I can run SOME Cygwin/gcc programs up to 2.83GB with the changes I
mentioned in my first post (yesterday), but not ALL programs (and not
anything useful...). The problem seems to be with Cygwin's
implementation of disk access functions like fscanf() and fgets(). The
following code as written here and compiled under gcc/Cygwin (with the
gcc line commented out at the top) WILL run up to 2.83GB image size.
However, if the fscanf() line is uncommented the resulting program dies
just above a 2GB image size with the error "*** fatal error - cmalloc
would have returned NULL". The file tmp contains "hello.\n". If the
program is compiled with fscanf() uncommented using cl (Visual Studio
C++ compiler - the 2nd compile line commented out below) the program
will run up to 2.83GB before it runs out of memory. fgets() has the
same effect as fscanf(). I'm using Task Manager Mem Usage column to
watch the memory grow.
I also tested fprintf(stdout,...) strlen() sscanf() calloc() sprintf()

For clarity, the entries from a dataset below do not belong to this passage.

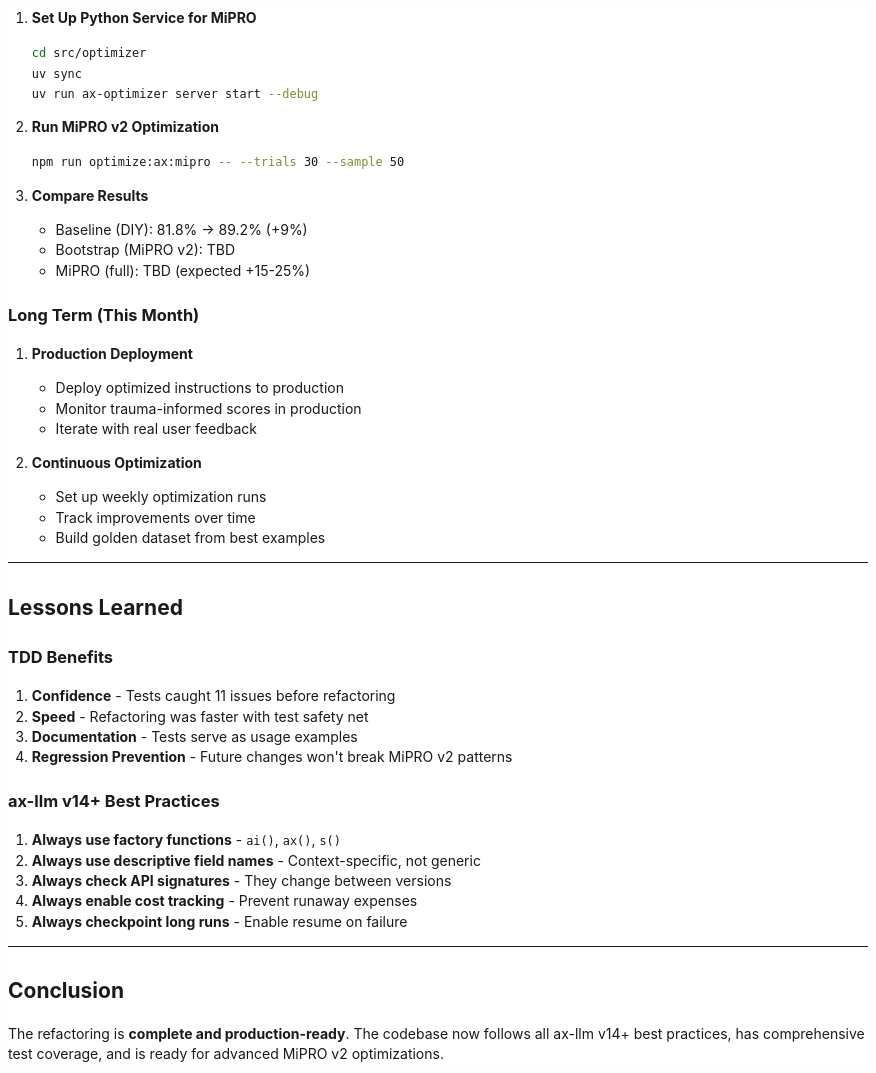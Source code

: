 1. **Set Up Python Service for MiPRO**
   ```bash
   cd src/optimizer
   uv sync
   uv run ax-optimizer server start --debug
   ```

2. **Run MiPRO v2 Optimization**
   ```bash
   npm run optimize:ax:mipro -- --trials 30 --sample 50
   ```

3. **Compare Results**
   - Baseline (DIY): 81.8% → 89.2% (+9%)
   - Bootstrap (MiPRO v2): TBD
   - MiPRO (full): TBD (expected +15-25%)

### Long Term (This Month)

1. **Production Deployment**
   - Deploy optimized instructions to production
   - Monitor trauma-informed scores in production
   - Iterate with real user feedback

2. **Continuous Optimization**
   - Set up weekly optimization runs
   - Track improvements over time
   - Build golden dataset from best examples

---

## Lessons Learned

### TDD Benefits

1. **Confidence** - Tests caught 11 issues before refactoring
2. **Speed** - Refactoring was faster with test safety net
3. **Documentation** - Tests serve as usage examples
4. **Regression Prevention** - Future changes won't break MiPRO v2 patterns

### ax-llm v14+ Best Practices

1. **Always use factory functions** - `ai()`, `ax()`, `s()`
2. **Always use descriptive field names** - Context-specific, not generic
3. **Always check API signatures** - They change between versions
4. **Always enable cost tracking** - Prevent runaway expenses
5. **Always checkpoint long runs** - Enable resume on failure

---

## Conclusion

The refactoring is **complete and production-ready**. The codebase now follows all ax-llm v14+ best practices, has comprehensive test coverage, and is ready for advanced MiPRO v2 optimizations.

fopen() fabs() fclose() strtok() strcmp() strdup() strspn() and free()
all of which work fine up to 2.83GB.
My conclusion is that there's something in Cygwin's implementation of
disk access functions (fscanf(), fgets(), ...?) that stops working when
the process image size goes over 2GB. Since the /3GB switch enables
user pointers above 7FFFFFFF my guess would be something like
assumptions made about the most significant pointer bit.
/rob
#include <stdlib.h>
#include <stdio.h>
// to compile : gcc -g -Wall -Wpadded -Wl,--large-address-aware -o
memory_eater2.x memory_eater2.c
// to compile : cl memory_eater2.c winmm.lib /link /largeaddressaware
int main (int argc, char *argv[])
{
FILE *f;
char *buf;
long c = 0;
while (1 != 2) {
if ((buf = (char *) calloc(24,sizeof(char))) == NULL) {
fprintf(stderr,"Problem in %s line %d allocating
memory\n",__FILE__,__LINE__);
return(1);
}
c++;
if ((c % 5000) == 0) {
if ((f = fopen("./tmp","r")) == NULL) {
fprintf(stderr,"Problem in %s line %d opening input
file\n",__FILE__,__LINE__);
return(1);
}
// fscanf(f,"%s",buf);
fclose(f);
}
}
return(0);
}
Rob Donovan wrote:
I've found the following to be true on my system and feel these
details could usefully be added to the Changing Cygwin's Maximum
Memory page in the User's Guide. My system is a Dell Inspiron 1520
laptop with 4GB of physical RAM running Windows XP Home Edition with
SP3. Uname -v reports the Cygwin Kernel version as 2010-04-07 11:02
Some of these comments are specific to XP; I gather Vista does not use
a boot.ini file, for example. Perhaps others running other operating
systems could flesh it out to provide complete documentation across
operating systems.
1) When changing the maximum memory available to Cygwin using "regtool
-i set /HKLM/Software/Cygwin/heap_chunk_in_mb MMMM" the maximum useful
value of MMMM is 4095. Values of 4096 and above result in the heap
size reverting to its unset value (about 1000 on my system).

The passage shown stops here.